## Excerpted data
..............................

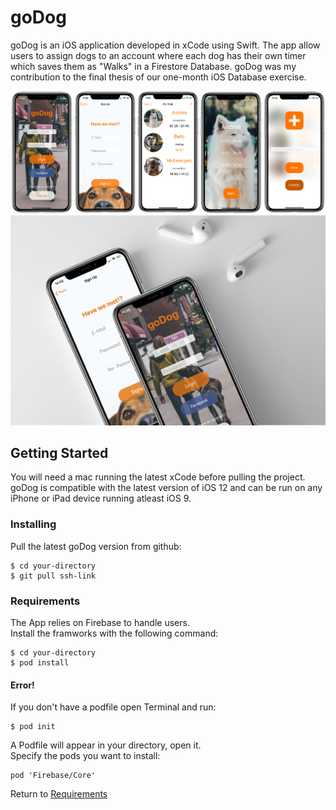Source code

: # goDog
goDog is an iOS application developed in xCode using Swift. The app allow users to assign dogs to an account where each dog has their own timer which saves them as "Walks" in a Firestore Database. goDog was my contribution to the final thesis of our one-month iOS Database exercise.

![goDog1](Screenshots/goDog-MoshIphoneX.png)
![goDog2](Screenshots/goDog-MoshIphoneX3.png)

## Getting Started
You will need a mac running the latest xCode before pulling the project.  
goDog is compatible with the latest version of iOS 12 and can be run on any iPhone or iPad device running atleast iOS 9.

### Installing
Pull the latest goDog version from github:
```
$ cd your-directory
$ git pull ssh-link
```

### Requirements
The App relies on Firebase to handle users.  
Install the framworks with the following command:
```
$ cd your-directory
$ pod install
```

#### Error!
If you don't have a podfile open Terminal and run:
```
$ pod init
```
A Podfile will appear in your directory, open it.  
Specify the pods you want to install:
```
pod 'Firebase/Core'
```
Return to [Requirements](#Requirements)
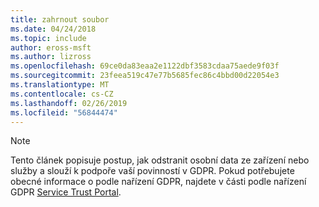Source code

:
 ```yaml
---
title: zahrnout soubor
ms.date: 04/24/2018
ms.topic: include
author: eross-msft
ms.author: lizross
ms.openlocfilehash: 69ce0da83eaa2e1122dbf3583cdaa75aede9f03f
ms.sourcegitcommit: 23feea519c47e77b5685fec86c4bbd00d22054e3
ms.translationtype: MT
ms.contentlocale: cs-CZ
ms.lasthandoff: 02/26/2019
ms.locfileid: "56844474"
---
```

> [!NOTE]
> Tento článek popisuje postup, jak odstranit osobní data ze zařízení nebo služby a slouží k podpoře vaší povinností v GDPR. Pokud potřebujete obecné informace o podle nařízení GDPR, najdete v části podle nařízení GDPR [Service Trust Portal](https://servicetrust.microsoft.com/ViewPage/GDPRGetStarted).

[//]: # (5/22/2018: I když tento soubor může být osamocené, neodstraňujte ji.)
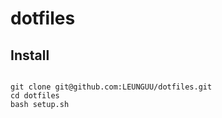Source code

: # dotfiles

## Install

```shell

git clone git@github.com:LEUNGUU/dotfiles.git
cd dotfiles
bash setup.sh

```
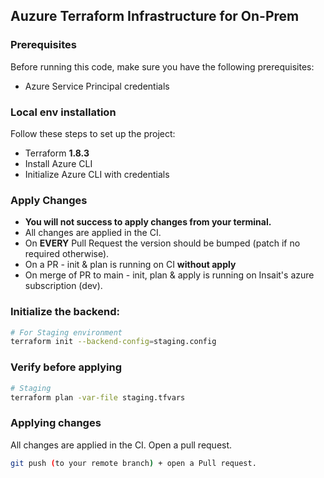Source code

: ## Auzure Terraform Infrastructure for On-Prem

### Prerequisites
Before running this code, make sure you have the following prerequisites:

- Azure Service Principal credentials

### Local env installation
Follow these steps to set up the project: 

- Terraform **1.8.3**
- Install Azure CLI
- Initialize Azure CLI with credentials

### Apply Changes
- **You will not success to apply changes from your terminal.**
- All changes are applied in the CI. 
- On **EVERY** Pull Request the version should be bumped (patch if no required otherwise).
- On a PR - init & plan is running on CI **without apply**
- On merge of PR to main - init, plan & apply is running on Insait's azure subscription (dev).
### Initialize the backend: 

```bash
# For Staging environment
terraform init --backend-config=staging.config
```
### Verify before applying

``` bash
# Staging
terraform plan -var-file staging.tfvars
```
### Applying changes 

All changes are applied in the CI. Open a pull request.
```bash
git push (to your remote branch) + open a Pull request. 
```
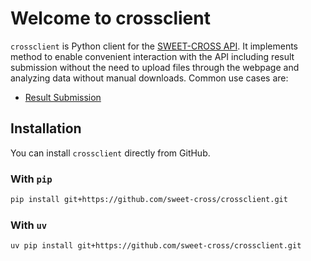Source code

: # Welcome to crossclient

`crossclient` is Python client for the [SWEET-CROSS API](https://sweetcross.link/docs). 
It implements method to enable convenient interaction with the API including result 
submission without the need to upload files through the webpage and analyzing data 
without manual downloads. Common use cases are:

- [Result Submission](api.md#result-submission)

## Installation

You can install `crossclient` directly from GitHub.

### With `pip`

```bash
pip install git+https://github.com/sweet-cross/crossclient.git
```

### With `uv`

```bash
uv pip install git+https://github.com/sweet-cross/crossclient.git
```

..............................

## Your task
Go through the material and set it down again exactly, but without any pictures.

## Expected output
Source code

: # goDog
goDog is an iOS application developed in xCode using Swift. The app allow users to assign dogs to an account where each dog has their own timer which saves them as "Walks" in a Firestore Database. goDog was my contribution to the final thesis of our one-month iOS Database exercise.

![goDog1](Screenshots/goDog-MoshIphoneX.png)
![goDog2](Screenshots/goDog-MoshIphoneX3.png)

## Getting Started
You will need a mac running the latest xCode before pulling the project.  
goDog is compatible with the latest version of iOS 12 and can be run on any iPhone or iPad device running atleast iOS 9.

### Installing
Pull the latest goDog version from github:
```
$ cd your-directory
$ git pull ssh-link
```

### Requirements
The App relies on Firebase to handle users.  
Install the framworks with the following command:
```
$ cd your-directory
$ pod install
```

#### Error!
If you don't have a podfile open Terminal and run:
```
$ pod init
```
A Podfile will appear in your directory, open it.  
Specify the pods you want to install:
```
pod 'Firebase/Core'
```
Return to [Requirements](#Requirements)
Source code

:
 ```yaml
---
title: zahrnout soubor
ms.date: 04/24/2018
ms.topic: include
author: eross-msft
ms.author: lizross
ms.openlocfilehash: 69ce0da83eaa2e1122dbf3583cdaa75aede9f03f
ms.sourcegitcommit: 23feea519c47e77b5685fec86c4bbd00d22054e3
ms.translationtype: MT
ms.contentlocale: cs-CZ
ms.lasthandoff: 02/26/2019
ms.locfileid: "56844474"
---
```

> [!NOTE]
> Tento článek popisuje postup, jak odstranit osobní data ze zařízení nebo služby a slouží k podpoře vaší povinností v GDPR. Pokud potřebujete obecné informace o podle nařízení GDPR, najdete v části podle nařízení GDPR [Service Trust Portal](https://servicetrust.microsoft.com/ViewPage/GDPRGetStarted).

[//]: # (5/22/2018: I když tento soubor může být osamocené, neodstraňujte ji.)
Source code

: # dotfiles

## Install

```shell

git clone git@github.com:LEUNGUU/dotfiles.git
cd dotfiles
bash setup.sh

```
Source code

: ## Auzure Terraform Infrastructure for On-Prem

### Prerequisites
Before running this code, make sure you have the following prerequisites:

- Azure Service Principal credentials

### Local env installation
Follow these steps to set up the project: 

- Terraform **1.8.3**
- Install Azure CLI
- Initialize Azure CLI with credentials

### Apply Changes
- **You will not success to apply changes from your terminal.**
- All changes are applied in the CI. 
- On **EVERY** Pull Request the version should be bumped (patch if no required otherwise).
- On a PR - init & plan is running on CI **without apply**
- On merge of PR to main - init, plan & apply is running on Insait's azure subscription (dev).
### Initialize the backend: 

```bash
# For Staging environment
terraform init --backend-config=staging.config
```
### Verify before applying

``` bash
# Staging
terraform plan -var-file staging.tfvars
```
### Applying changes 

All changes are applied in the CI. Open a pull request.
```bash
git push (to your remote branch) + open a Pull request. 
```
Source code

: # Welcome to crossclient

`crossclient` is Python client for the [SWEET-CROSS API](https://sweetcross.link/docs). 
It implements method to enable convenient interaction with the API including result 
submission without the need to upload files through the webpage and analyzing data 
without manual downloads. Common use cases are:

- [Result Submission](api.md#result-submission)

## Installation

You can install `crossclient` directly from GitHub.

### With `pip`

```bash
pip install git+https://github.com/sweet-cross/crossclient.git
```

### With `uv`

```bash
uv pip install git+https://github.com/sweet-cross/crossclient.git
```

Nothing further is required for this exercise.